The Public Interest Legal Foundation, a conservative election watchdog group, found that 8,036 ballots were rejected. Democratic incumbent Sen. Catherine Cortez Masto defeated Republican challenger Adam Laxalt by 7,928 votes. So, 108 more votes were rejected than the final tally that separated the two candidates.
The analysis also found that 95,556 ballots—almost 5% of those listed on the state’s active voter lists—were sent to undeliverable addresses. Meanwhile, an additional 1.2 million ballots were never mailed back to election officials, according to the analysis of data from the office of Nevada Secretary of State Francisco Aguilar, who was first elected in November.
“A total of 8,036 rejected ballots out of nearly 513,000 returned may not seem significant, but in this context, it is a reasonable question as to what can be done to reduce the failure rates,” the legal foundation’s report says. “The Silver State relies on signature verification when processing mail ballots. This means human eyes compare marks on file against return envelopes to determine which get rejected.”
The report continues: “In 2022, a Las Vegas Review-Journal columnist reported on how he successfully tricked signature reviewers into accepting six ballots with his signature affixed.
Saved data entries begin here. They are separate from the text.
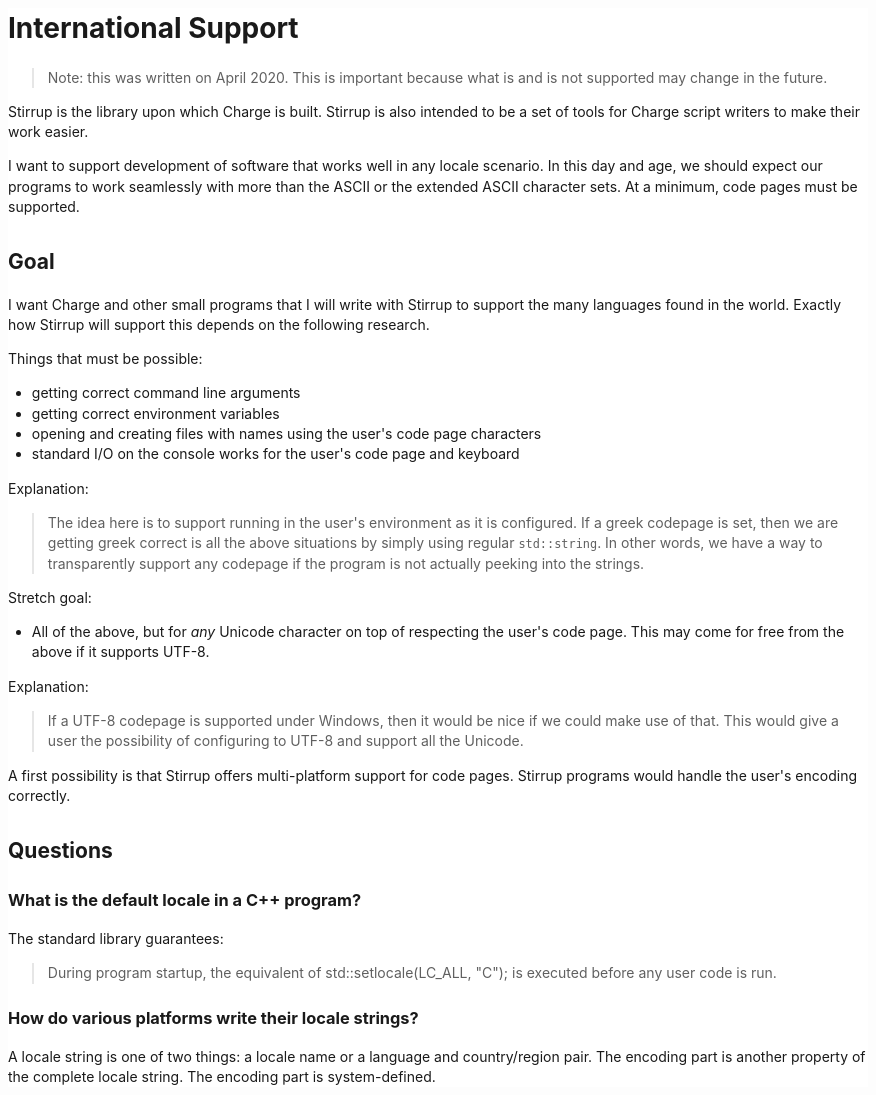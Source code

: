 # International Support

> Note: this was written on April 2020.  This is important because what is and is not supported may change in the future.

Stirrup is the library upon which Charge is built.  Stirrup is also intended to be a set of tools for Charge script writers to make their work easier.

I want to support development of software that works well in any locale scenario.  In this day and age, we should expect our programs to work seamlessly with more than the ASCII or the extended ASCII character sets.  At a minimum, code pages must be supported. 
 
## Goal

I want Charge and other small programs that I will write with Stirrup to support the many languages found in the world.  Exactly how Stirrup will support this depends on the following research.  

Things that must be possible:
- getting correct command line arguments
- getting correct environment variables
- opening and creating files with names using the user's code page characters
- standard I/O on the console works for the user's code page and keyboard

Explanation:
> The idea here is to support running in the user's environment as it is configured.  If a greek codepage is set, then we are getting greek correct is all the above situations by simply using regular `std::string`.  In other words, we have a way to transparently support any codepage if the program is not actually peeking into the strings.


Stretch goal:
- All of the above, but for *any* Unicode character on top of respecting the user's code page.  This may come for free from the above if it supports UTF-8.

Explanation:
> If a UTF-8 codepage is supported under Windows, then it would be nice if we could make use of that.  This would give a user the possibility of configuring to UTF-8 and support all the Unicode. 

A first possibility is that Stirrup offers multi-platform support for code pages.  Stirrup programs would handle the user's encoding correctly.

## Questions

### What is the default locale in a C++ program?

The standard library guarantees:

> During program startup, the equivalent of std::setlocale(LC_ALL, "C"); is executed before any user code is run. 


### How do various platforms write their locale strings?

A locale string is one of two things: a locale name or a language and country/region pair.  The encoding part is another property of the complete locale string.  The encoding part is system-defined.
In the 2020 election, the columnist got eight ballots accepted.”
The findings do not prove—nor does the report claim—the election results would have turned out differently or that the incumbent’s margin of victory would have changed if fewer ballots were rejected, if fewer were sent to bad addresses, or if more ballots were returned. It’s impossible to know which candidate would have benefited if the 8,036 votes had been counted.
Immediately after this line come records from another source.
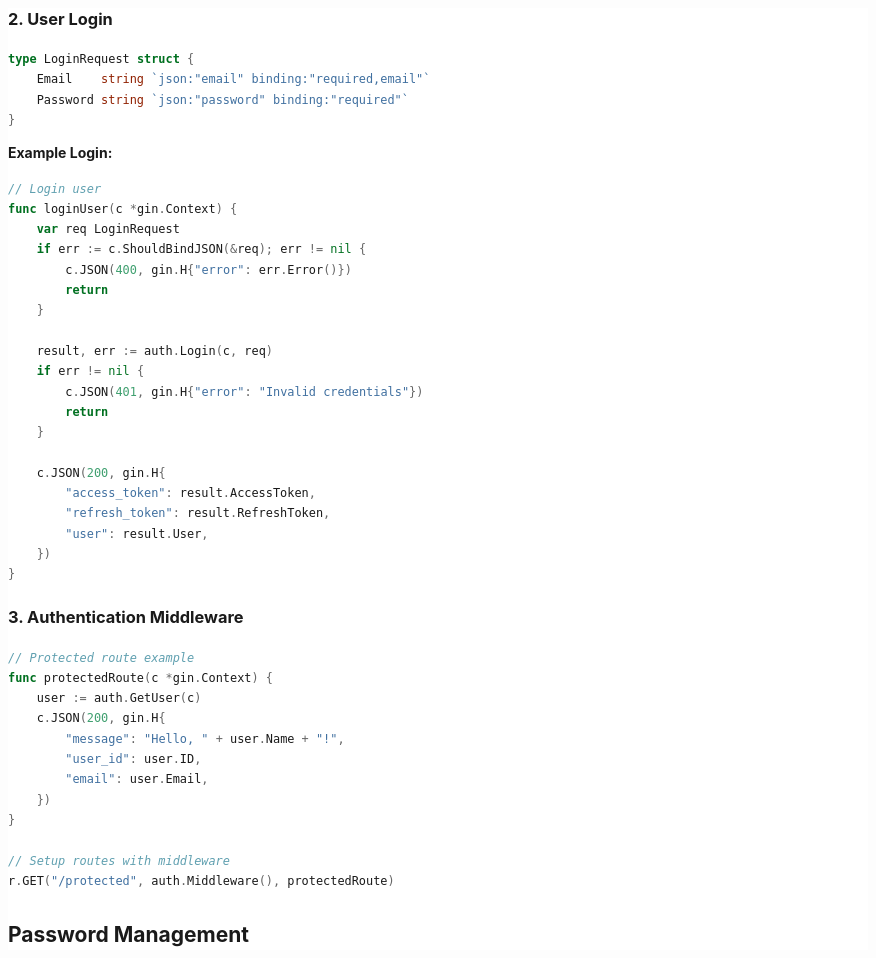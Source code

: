 ### 2. User Login

```go
type LoginRequest struct {
    Email    string `json:"email" binding:"required,email"`
    Password string `json:"password" binding:"required"`
}
```

**Example Login:**

```go
// Login user
func loginUser(c *gin.Context) {
    var req LoginRequest
    if err := c.ShouldBindJSON(&req); err != nil {
        c.JSON(400, gin.H{"error": err.Error()})
        return
    }

    result, err := auth.Login(c, req)
    if err != nil {
        c.JSON(401, gin.H{"error": "Invalid credentials"})
        return
    }

    c.JSON(200, gin.H{
        "access_token": result.AccessToken,
        "refresh_token": result.RefreshToken,
        "user": result.User,
    })
}
```

### 3. Authentication Middleware

```go
// Protected route example
func protectedRoute(c *gin.Context) {
    user := auth.GetUser(c)
    c.JSON(200, gin.H{
        "message": "Hello, " + user.Name + "!",
        "user_id": user.ID,
        "email": user.Email,
    })
}

// Setup routes with middleware
r.GET("/protected", auth.Middleware(), protectedRoute)
```

## Password Management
“There is totally no way to know if this affected the outcome,” J. Christian Adams, president of the Public Interest Legal Foundation, told The Daily Signal. “But we shouldn’t even have to ask the question.”
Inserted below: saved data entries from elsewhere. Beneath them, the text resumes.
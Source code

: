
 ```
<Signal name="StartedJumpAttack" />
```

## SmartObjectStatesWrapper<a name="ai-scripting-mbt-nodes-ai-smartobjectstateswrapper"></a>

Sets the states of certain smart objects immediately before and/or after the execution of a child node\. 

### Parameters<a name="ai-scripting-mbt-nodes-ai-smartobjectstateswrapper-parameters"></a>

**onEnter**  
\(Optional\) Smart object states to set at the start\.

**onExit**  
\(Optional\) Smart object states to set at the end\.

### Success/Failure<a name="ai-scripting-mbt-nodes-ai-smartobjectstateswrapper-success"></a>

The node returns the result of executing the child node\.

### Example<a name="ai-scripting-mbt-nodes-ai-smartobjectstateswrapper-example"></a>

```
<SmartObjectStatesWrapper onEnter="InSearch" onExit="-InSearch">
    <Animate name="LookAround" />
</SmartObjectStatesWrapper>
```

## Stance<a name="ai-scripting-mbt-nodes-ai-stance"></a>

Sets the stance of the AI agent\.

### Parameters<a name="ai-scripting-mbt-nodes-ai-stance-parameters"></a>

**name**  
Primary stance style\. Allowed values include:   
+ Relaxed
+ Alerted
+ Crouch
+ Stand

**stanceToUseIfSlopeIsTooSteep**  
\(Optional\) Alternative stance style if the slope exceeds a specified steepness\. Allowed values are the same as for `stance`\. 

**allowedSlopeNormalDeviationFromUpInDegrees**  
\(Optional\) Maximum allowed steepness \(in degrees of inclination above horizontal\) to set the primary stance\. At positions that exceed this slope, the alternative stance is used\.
Of the rejected ballots, the report says 2,133 were from registered Democrats; 2,307 were from Republicans; and the most—3,596—were from “other.”
Nevada law requires county election officials to automatically mail ballots to all “active” registrants on the voter rolls.
“Mail-in ballots disenfranchise people. They get lost. They get rejected,” Adams said. “Mail-in ballots are a problem to begin with. Automatic mail ballots are a disaster, and these Nevada numbers prove it.”
The legal foundation also argues that mailing ballots to every active registered voter wasted taxpayer dollars, as about $2 million was spent on ballots sent to bad addresses or that were never returned.
“It is still fair to assume that the bulk of these were ignored or ultimately thrown out by the intended recipients,” the report says of the 1.2 million unreturned ballots. “Still, the information gap naturally occurring in mass-mail elections remains: The public cannot know how many ballots were disregarded, delivered to wrong mailboxes, or even withheld from the proper recipient by someone at the same address.”
The Nevada secretary of state’s office did not respond to a request for comment from The Daily Signal for this article.